**ACTIVITY**. Among the lines below, take the one holding "The file is a JSON object where each", the one holding "- Extensions do not", and all lines between them. Set them down exactly.

╭─ PROVIDED MATERIAL

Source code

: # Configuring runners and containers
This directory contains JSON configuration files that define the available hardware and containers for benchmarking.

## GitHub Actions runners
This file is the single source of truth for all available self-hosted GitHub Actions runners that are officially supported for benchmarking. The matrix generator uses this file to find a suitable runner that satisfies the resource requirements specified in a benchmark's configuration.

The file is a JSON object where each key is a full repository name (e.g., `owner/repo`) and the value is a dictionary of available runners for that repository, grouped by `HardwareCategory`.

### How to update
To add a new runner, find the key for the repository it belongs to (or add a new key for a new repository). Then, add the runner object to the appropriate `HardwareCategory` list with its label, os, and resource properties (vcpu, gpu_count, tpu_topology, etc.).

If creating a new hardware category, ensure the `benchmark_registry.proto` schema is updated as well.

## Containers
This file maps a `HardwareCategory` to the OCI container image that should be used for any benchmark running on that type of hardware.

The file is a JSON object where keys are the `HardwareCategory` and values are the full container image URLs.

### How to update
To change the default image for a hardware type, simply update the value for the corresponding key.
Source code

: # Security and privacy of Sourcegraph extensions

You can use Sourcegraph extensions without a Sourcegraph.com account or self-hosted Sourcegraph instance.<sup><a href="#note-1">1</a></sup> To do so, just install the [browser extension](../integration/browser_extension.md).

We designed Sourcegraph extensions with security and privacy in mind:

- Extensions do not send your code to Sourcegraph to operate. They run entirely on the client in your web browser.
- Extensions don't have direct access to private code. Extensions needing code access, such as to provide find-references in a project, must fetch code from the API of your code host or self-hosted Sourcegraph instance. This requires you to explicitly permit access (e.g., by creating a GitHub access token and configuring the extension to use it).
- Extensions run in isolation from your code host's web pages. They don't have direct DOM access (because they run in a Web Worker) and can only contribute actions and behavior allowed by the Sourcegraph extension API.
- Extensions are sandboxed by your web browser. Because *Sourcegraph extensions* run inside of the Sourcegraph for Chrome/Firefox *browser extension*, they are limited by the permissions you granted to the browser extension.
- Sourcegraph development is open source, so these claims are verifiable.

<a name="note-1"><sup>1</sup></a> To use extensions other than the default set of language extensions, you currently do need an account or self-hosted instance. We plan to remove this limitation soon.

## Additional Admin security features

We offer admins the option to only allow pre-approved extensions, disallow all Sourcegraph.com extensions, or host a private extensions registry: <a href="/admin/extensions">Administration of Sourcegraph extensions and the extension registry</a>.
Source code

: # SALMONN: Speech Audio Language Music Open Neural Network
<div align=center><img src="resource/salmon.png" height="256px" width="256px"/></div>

╰─

**SOLUTION FOR THIS PROBLEM**.
The file is a JSON object where each key is a full repository name (e.g., `owner/repo`) and the value is a dictionary of available runners for that repository, grouped by `HardwareCategory`.

### How to update
To add a new runner, find the key for the repository it belongs to (or add a new key for a new repository). Then, add the runner object to the appropriate `HardwareCategory` list with its label, os, and resource properties (vcpu, gpu_count, tpu_topology, etc.).

If creating a new hardware category, ensure the `benchmark_registry.proto` schema is updated as well.

## Containers
This file maps a `HardwareCategory` to the OCI container image that should be used for any benchmark running on that type of hardware.

The file is a JSON object where keys are the `HardwareCategory` and values are the full container image URLs.

### How to update
To change the default image for a hardware type, simply update the value for the corresponding key.
Source code

: # Security and privacy of Sourcegraph extensions

You can use Sourcegraph extensions without a Sourcegraph.com account or self-hosted Sourcegraph instance.<sup><a href="#note-1">1</a></sup> To do so, just install the [browser extension](../integration/browser_extension.md).

We designed Sourcegraph extensions with security and privacy in mind:

- Extensions do not send your code to Sourcegraph to operate. They run entirely on the client in your web browser.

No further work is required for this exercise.